**Requirement:** Go through the records and extract every line with the word "translocative".

**Entries supplied:**
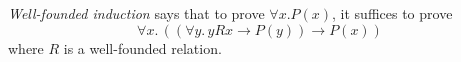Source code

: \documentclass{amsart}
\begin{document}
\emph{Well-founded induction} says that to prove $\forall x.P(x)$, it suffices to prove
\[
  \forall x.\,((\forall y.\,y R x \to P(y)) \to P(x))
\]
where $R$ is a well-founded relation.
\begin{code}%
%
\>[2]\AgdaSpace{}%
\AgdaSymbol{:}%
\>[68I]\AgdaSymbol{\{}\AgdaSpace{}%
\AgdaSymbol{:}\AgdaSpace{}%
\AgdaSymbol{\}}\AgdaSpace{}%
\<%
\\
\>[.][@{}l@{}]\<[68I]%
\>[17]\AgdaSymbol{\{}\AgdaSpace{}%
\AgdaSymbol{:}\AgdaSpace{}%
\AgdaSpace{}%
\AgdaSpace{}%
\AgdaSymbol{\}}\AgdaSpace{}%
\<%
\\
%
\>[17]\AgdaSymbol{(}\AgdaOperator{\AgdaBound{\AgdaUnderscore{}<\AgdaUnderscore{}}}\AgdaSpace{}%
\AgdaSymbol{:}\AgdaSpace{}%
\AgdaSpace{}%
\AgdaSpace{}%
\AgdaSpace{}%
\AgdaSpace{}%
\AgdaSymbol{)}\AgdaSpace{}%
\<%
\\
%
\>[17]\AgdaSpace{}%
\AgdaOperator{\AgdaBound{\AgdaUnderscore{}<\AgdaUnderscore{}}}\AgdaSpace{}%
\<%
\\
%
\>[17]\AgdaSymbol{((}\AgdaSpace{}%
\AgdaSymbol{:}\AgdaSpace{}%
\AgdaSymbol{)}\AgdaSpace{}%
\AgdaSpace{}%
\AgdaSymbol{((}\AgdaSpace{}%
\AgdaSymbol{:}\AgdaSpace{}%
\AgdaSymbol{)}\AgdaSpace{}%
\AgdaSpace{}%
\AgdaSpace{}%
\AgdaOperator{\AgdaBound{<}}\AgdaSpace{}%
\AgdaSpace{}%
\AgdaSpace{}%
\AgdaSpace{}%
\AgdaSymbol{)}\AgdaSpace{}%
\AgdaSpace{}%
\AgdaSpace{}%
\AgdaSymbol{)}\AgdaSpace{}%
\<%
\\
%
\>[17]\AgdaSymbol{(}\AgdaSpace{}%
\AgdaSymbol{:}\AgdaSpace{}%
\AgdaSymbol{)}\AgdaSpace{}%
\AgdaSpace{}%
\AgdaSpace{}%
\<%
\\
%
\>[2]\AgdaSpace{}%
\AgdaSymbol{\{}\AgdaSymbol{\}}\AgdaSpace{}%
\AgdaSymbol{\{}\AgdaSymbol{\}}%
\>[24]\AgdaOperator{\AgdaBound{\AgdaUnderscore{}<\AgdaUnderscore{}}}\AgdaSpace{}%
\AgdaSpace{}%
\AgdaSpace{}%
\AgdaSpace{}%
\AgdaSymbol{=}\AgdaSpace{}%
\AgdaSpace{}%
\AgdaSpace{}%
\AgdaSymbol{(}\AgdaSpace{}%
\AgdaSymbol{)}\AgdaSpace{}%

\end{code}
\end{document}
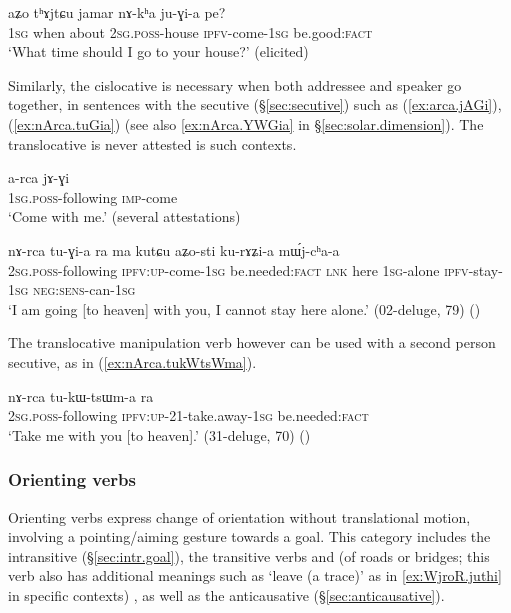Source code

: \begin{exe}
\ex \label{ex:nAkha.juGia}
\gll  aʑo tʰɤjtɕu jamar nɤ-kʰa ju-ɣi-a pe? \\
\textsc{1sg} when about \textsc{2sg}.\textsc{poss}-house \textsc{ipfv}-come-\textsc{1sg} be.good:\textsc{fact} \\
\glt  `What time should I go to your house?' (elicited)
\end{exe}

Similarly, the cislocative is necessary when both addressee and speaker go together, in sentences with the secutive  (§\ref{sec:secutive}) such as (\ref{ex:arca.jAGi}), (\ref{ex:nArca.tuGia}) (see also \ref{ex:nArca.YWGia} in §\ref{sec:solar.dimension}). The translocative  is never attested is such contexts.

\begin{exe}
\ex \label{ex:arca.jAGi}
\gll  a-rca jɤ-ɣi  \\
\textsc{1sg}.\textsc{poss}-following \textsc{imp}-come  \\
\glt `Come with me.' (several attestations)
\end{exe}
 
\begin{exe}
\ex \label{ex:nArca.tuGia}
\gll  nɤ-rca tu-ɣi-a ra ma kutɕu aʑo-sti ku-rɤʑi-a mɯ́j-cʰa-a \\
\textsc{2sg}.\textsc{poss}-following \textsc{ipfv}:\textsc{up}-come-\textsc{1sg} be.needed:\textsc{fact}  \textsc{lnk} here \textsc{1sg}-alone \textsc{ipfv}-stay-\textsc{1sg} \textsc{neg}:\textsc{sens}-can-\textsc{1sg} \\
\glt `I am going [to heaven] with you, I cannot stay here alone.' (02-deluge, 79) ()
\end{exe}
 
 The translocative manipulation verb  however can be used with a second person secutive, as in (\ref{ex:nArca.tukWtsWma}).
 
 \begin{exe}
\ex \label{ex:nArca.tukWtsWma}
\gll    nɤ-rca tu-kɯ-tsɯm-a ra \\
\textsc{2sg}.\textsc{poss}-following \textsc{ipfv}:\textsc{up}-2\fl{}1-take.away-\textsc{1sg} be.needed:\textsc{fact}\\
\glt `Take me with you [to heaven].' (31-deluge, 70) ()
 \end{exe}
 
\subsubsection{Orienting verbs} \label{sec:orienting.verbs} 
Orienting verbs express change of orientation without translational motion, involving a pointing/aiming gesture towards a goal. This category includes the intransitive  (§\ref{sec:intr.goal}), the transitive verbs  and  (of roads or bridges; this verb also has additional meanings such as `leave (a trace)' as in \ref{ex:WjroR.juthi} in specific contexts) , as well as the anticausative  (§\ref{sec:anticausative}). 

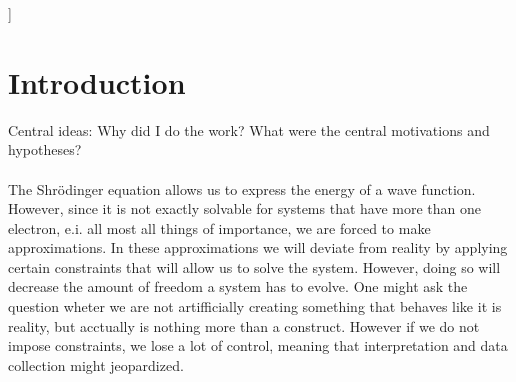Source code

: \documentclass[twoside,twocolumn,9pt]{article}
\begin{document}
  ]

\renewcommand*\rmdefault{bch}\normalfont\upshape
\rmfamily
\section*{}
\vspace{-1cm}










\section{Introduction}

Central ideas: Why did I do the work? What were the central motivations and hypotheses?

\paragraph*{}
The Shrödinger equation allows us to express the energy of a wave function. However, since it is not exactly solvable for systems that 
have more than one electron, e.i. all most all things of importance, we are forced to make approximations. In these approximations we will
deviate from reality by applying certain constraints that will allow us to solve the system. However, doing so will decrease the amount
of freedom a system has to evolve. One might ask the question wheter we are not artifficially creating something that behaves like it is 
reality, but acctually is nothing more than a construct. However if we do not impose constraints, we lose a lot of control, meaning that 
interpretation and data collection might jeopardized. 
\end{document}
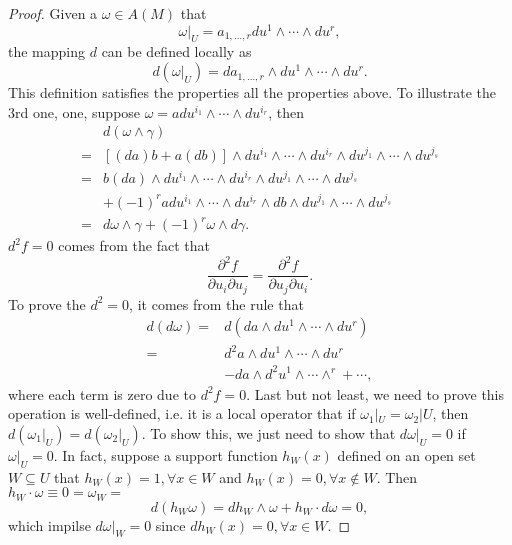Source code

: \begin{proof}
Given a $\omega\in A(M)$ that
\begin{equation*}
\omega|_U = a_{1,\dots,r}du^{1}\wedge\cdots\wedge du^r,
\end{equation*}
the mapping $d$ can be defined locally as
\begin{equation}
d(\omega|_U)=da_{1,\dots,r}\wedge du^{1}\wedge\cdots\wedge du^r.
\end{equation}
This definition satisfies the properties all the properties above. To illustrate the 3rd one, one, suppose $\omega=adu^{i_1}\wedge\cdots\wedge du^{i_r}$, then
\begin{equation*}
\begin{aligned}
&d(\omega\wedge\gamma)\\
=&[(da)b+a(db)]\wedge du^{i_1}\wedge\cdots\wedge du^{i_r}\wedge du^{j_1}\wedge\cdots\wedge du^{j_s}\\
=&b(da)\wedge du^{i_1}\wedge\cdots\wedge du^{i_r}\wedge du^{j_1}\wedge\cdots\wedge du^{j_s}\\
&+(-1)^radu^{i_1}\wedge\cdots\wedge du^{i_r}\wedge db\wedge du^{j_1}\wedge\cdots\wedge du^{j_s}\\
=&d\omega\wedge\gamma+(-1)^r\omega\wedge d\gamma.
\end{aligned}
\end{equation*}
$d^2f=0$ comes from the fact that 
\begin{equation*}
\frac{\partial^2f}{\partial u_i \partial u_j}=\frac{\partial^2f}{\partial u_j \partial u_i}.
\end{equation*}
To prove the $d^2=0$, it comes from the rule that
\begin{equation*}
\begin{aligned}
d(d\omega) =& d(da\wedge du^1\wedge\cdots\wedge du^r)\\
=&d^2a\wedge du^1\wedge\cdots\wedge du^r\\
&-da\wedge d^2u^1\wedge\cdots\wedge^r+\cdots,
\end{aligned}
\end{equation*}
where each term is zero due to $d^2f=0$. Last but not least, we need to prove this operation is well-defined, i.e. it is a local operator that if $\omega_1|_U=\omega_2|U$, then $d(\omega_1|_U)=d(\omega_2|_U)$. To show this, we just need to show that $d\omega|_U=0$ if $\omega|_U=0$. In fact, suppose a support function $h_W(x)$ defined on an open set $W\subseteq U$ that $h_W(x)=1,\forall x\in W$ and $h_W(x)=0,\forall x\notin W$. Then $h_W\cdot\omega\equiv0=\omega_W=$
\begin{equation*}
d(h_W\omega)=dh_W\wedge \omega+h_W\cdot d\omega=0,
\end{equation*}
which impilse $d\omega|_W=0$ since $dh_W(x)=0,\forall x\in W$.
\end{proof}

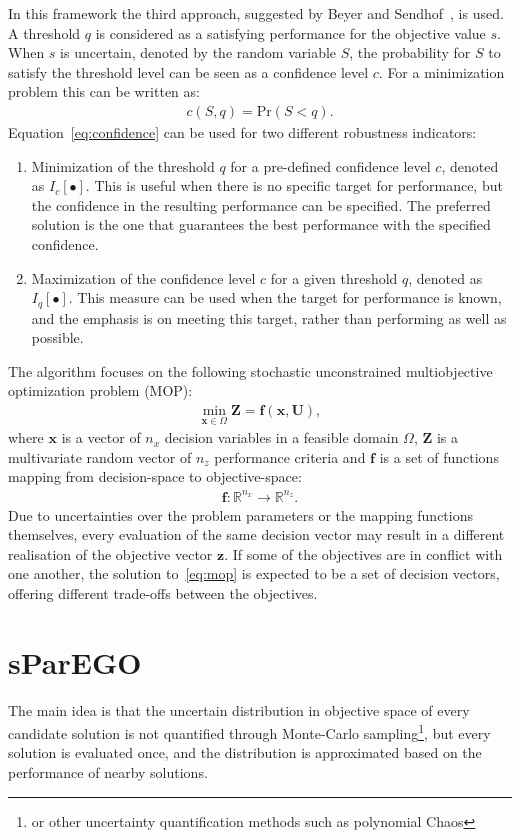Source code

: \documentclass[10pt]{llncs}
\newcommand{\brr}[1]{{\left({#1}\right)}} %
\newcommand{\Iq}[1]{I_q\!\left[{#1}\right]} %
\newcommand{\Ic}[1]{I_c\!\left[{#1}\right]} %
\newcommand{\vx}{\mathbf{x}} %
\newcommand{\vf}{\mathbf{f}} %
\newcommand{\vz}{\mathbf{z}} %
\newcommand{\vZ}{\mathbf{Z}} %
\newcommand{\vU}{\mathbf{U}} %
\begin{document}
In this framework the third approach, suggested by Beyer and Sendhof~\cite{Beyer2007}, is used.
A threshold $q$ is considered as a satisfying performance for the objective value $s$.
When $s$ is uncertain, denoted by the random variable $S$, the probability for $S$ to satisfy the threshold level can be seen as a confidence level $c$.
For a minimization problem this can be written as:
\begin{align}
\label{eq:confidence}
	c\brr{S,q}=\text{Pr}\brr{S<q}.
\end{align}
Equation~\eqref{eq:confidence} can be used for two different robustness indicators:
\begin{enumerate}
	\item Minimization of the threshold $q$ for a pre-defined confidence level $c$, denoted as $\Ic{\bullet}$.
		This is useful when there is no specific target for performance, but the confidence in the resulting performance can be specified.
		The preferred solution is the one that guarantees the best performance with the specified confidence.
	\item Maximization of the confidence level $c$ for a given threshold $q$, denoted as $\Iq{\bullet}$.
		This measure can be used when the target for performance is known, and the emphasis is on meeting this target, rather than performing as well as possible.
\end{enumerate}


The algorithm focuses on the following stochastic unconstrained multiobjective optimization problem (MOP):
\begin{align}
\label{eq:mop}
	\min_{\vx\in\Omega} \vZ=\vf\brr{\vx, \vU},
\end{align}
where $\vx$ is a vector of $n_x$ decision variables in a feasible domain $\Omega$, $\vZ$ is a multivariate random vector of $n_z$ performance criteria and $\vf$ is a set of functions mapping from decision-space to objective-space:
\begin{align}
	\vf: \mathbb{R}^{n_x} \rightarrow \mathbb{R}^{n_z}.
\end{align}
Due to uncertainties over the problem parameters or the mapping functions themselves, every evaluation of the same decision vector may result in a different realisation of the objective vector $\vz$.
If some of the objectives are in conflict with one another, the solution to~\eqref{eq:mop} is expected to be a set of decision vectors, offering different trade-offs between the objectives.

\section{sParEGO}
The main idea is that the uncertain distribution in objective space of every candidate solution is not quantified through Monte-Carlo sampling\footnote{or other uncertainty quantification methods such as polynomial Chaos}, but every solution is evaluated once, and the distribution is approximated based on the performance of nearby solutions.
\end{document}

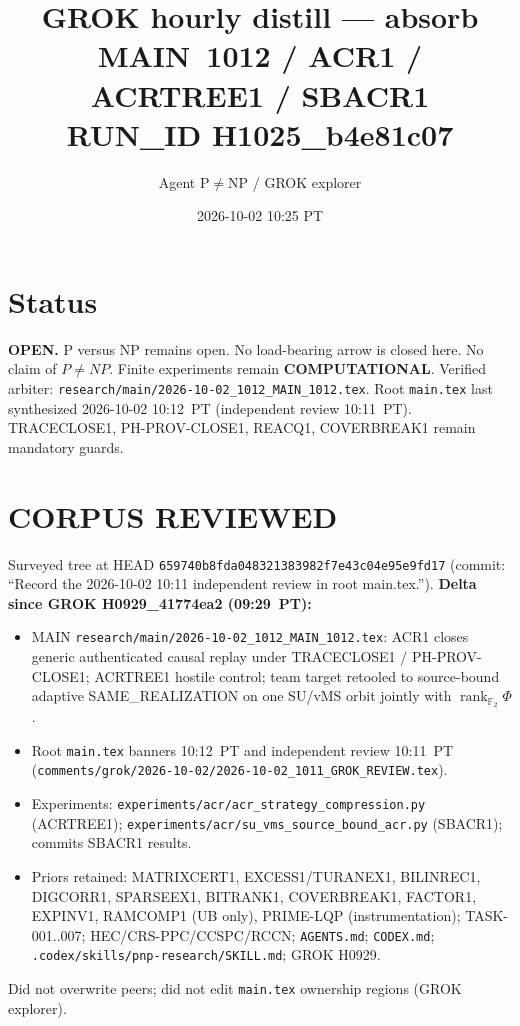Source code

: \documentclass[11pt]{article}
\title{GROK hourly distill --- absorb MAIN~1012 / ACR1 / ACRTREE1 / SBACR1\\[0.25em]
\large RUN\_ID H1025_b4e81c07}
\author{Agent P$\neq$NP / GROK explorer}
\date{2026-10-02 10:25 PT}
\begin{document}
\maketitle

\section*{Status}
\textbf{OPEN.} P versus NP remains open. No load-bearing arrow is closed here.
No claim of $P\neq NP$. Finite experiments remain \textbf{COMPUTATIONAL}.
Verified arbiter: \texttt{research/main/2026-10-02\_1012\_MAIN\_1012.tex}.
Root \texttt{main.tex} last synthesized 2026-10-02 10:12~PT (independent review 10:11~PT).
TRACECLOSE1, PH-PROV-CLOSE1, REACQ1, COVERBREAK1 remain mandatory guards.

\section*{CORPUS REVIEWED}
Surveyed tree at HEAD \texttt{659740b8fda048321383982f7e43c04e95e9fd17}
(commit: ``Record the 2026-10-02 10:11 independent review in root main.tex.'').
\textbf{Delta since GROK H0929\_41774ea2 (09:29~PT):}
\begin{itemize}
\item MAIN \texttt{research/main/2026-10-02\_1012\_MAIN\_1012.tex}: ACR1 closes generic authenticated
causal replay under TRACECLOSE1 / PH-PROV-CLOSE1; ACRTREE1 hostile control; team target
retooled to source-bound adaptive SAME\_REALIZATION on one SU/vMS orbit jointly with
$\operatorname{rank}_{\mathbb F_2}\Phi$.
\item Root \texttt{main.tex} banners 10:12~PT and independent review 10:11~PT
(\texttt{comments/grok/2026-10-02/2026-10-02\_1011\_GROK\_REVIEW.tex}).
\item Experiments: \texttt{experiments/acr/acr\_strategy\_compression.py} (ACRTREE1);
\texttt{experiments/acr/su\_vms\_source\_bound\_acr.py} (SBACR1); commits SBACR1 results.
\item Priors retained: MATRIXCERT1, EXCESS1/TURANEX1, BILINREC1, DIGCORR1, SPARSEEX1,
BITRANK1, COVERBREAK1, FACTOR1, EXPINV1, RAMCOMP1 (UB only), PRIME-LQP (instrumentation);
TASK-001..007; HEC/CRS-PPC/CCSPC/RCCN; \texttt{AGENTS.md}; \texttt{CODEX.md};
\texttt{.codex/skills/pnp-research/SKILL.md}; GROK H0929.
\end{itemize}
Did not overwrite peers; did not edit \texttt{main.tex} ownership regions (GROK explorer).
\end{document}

**Response:**
Similarly, the cislocative is necessary when both addressee and speaker go together, in sentences with the secutive  (§\ref{sec:secutive}) such as (\ref{ex:arca.jAGi}), (\ref{ex:nArca.tuGia}) (see also \ref{ex:nArca.YWGia} in §\ref{sec:solar.dimension}). The translocative  is never attested is such contexts.
 The translocative manipulation verb  however can be used with a second person secutive, as in (\ref{ex:nArca.tukWtsWma}).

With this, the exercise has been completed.